Description:
Background:
Osteoporosis is a serious health problem, leading to an increased risk of vertebral fractures and the muscles of the spine (paraspinal and psoas) could play an important role in this risk. However, the relationship between spinal muscle characteristics, such as size and fat infiltration, and the prevalence of vertebral fractures is currently unknown.
Aims:
The aim of this thesis was to explore how paraspinal and psoas muscle cross section area (CSA) size and composition change with age and how their interaction with bone density characteristics may be related to the incidence of vertebral fractures.
Method:
A total of 201 women underwent dual-energy X-ray absorptiometry (DXA) scans of their spine, hip and total body to determine their hip and lumbar spine bone mineral density (BMD) as well as their android and gynoid fat levels. They were classified into groups based on age and BMD status as follows: pre-50 control (n = 108), post-50 control (n = 22), pre-50 osteoporotic (n = 18), post-50 osteoporotic (n = 34), vertebral fracture (n = 19). MRI of the lumbar spine muscles (erector spinae, multifidus and psoas major) at the L3-L4 level was undertaken using a T1-weighted axial sequence.
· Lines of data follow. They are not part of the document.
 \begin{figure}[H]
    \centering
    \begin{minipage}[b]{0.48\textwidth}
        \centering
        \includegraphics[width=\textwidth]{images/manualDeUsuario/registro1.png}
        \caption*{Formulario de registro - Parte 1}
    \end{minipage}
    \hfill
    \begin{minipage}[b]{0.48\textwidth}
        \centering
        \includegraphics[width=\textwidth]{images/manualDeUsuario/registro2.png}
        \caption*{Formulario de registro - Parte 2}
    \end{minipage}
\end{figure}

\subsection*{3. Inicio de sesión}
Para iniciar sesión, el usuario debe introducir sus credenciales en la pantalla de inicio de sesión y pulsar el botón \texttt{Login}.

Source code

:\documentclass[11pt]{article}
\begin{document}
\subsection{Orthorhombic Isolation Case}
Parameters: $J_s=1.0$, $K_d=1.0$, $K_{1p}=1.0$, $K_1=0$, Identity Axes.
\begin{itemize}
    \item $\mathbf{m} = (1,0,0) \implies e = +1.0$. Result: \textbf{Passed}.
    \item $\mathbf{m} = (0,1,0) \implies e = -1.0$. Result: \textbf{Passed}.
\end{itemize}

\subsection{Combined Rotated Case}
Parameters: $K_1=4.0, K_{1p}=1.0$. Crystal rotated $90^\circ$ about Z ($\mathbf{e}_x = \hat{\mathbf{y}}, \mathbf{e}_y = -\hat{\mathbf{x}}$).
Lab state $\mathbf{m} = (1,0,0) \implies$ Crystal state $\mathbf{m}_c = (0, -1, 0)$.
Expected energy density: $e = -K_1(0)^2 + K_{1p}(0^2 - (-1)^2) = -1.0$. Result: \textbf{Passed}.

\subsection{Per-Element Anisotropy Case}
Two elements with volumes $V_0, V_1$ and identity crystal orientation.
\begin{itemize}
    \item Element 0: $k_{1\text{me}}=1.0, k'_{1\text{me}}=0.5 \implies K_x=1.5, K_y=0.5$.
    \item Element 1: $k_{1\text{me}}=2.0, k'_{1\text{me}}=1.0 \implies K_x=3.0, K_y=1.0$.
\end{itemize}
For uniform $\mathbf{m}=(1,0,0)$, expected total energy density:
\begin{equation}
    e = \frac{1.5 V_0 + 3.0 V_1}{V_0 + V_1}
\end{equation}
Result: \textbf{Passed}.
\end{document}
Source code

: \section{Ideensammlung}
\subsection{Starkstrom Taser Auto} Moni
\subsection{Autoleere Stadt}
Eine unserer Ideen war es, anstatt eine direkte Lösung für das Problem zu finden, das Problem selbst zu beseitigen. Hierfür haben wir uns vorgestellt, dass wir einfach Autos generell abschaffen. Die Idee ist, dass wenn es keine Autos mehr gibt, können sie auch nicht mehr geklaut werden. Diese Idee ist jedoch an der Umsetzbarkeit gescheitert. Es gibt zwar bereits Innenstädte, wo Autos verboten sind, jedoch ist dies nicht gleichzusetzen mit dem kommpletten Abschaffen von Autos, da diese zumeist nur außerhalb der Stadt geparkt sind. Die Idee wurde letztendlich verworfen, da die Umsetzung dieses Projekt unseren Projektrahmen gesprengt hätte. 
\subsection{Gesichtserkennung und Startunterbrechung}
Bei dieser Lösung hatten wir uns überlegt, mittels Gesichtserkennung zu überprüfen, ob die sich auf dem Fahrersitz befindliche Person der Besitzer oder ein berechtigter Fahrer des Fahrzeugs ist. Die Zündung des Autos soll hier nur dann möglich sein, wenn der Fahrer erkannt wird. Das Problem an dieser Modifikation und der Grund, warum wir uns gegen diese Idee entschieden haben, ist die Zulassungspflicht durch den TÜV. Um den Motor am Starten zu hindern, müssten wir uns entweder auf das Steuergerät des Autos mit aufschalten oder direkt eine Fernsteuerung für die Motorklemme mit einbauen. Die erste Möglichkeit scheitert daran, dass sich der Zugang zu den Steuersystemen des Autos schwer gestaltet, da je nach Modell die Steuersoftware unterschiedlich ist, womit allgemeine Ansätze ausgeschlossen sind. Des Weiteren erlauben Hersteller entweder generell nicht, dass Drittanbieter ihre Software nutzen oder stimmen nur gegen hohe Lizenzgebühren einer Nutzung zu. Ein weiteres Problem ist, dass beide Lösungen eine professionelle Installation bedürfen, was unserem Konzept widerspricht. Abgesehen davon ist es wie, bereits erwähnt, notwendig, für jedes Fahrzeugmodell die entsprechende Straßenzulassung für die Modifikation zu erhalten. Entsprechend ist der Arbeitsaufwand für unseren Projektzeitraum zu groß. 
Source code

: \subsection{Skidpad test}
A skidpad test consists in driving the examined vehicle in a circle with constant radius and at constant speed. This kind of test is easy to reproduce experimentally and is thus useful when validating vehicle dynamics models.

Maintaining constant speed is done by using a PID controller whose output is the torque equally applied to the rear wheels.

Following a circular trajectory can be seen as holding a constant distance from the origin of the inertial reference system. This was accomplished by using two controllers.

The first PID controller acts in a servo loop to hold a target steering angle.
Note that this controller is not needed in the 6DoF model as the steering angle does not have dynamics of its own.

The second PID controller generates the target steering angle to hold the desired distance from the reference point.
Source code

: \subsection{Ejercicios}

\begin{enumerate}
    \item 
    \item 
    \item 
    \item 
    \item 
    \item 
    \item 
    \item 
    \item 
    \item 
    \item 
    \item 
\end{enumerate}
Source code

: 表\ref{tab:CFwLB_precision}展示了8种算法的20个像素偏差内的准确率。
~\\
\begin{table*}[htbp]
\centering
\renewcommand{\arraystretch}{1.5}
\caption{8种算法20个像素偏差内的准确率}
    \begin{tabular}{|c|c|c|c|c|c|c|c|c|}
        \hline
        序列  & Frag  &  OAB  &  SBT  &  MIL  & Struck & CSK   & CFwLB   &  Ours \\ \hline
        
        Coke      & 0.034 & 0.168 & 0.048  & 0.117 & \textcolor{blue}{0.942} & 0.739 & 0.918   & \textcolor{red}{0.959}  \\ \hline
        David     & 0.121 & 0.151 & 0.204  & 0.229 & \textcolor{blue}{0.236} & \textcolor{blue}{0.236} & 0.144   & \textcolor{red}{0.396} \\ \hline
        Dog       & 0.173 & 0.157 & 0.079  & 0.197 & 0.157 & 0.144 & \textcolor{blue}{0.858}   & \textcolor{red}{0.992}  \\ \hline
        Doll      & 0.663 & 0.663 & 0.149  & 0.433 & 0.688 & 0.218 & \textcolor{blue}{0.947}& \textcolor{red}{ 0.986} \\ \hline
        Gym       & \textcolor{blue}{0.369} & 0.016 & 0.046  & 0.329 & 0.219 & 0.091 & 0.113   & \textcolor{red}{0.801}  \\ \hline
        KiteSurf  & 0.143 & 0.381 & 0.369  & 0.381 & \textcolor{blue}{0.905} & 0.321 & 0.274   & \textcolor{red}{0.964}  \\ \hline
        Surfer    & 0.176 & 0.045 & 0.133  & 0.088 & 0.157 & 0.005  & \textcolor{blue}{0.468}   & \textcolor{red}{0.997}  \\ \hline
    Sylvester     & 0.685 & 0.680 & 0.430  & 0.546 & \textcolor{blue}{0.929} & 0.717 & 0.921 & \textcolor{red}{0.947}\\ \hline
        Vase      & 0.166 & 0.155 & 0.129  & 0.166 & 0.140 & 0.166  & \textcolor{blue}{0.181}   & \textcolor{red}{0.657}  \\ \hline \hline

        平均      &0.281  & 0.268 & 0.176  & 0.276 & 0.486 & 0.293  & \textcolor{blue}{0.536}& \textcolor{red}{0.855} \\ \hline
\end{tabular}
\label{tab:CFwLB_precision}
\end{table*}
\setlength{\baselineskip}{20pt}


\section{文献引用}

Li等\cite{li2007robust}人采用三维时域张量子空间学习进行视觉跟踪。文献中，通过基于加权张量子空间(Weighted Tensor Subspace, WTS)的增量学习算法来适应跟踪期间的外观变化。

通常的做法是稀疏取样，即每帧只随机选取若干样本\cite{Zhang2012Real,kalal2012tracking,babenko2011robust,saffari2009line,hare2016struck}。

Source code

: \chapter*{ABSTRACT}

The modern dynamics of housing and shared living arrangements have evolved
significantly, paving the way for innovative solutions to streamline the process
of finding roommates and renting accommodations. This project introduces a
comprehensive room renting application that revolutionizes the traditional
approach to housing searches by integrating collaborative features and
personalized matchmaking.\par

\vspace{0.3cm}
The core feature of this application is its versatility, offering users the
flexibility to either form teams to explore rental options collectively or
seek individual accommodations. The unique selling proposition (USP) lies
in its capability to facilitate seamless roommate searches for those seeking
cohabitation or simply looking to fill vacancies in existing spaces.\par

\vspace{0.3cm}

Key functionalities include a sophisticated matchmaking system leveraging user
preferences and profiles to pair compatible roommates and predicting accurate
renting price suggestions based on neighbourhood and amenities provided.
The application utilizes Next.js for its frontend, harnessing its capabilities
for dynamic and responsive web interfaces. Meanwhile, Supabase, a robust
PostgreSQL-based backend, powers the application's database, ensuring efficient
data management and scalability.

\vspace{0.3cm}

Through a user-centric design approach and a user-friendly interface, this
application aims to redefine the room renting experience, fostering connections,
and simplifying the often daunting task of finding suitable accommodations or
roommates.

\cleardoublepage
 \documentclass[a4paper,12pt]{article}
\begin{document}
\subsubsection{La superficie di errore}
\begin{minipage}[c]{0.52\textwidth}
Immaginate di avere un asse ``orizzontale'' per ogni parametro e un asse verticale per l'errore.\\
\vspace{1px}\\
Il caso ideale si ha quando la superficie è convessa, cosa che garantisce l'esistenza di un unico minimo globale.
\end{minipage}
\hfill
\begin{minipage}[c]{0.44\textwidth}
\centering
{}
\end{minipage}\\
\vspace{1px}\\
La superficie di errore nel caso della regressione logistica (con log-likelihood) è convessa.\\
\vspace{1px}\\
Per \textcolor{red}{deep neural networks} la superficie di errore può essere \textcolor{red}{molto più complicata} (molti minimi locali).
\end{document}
The cross-sectional area and the proportion of fat infiltration were measured manually using ImageJ software.
Results and conclusion:
Women with vertebral fractures showed asymmetrical differences between the left and right for the total muscle CSA size (sum of the psoas, multifidus and erector spinae muscles) and fat infiltration. Additionally, women with vertebral fractures had decreased cross-sectional muscle area and greater fat infiltration compared the those without fractures. Lumbar BMD was positively correlated with psoas muscle CSA size in the osteoporosis group, while total hip BMD was negatively correlated with psoas CSA muscle in women with osteoporosis. Further, age was negatively correlated with lumbar BMD in osteoporotic women. Thus, further research is required to understand how these factors may lead to vertebral fractures or whether the presence of vertebral fractures leads to changes in muscle composition.